> **Task**
Of the records that follow, copy only the lines from the line containing "2. **Validar datos**: Verifica" to the line containing "3. **Evaluación inicial**: Verificar", both included, exactly as written.

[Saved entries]

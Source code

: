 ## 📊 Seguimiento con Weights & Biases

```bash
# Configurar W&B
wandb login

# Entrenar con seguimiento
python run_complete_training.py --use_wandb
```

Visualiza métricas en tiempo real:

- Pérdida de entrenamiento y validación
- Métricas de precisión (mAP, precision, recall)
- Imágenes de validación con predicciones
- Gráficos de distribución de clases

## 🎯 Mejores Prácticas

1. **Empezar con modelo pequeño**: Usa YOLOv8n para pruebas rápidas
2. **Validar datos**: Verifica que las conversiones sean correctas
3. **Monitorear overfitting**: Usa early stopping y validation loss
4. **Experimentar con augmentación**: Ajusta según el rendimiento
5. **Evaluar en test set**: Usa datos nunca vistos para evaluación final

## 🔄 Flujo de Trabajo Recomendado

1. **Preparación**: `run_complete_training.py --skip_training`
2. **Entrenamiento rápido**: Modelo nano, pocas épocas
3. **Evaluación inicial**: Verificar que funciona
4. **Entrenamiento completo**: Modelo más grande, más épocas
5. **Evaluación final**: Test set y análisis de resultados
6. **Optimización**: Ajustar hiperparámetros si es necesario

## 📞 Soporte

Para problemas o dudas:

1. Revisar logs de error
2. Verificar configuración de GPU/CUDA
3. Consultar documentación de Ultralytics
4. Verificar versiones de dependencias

> **Exercise answer**
2. **Validar datos**: Verifica que las conversiones sean correctas
3. **Monitorear overfitting**: Usa early stopping y validation loss
4. **Experimentar con augmentación**: Ajusta según el rendimiento
5. **Evaluar en test set**: Usa datos nunca vistos para evaluación final

## 🔄 Flujo de Trabajo Recomendado

1. **Preparación**: `run_complete_training.py --skip_training`
2. **Entrenamiento rápido**: Modelo nano, pocas épocas
3. **Evaluación inicial**: Verificar que funciona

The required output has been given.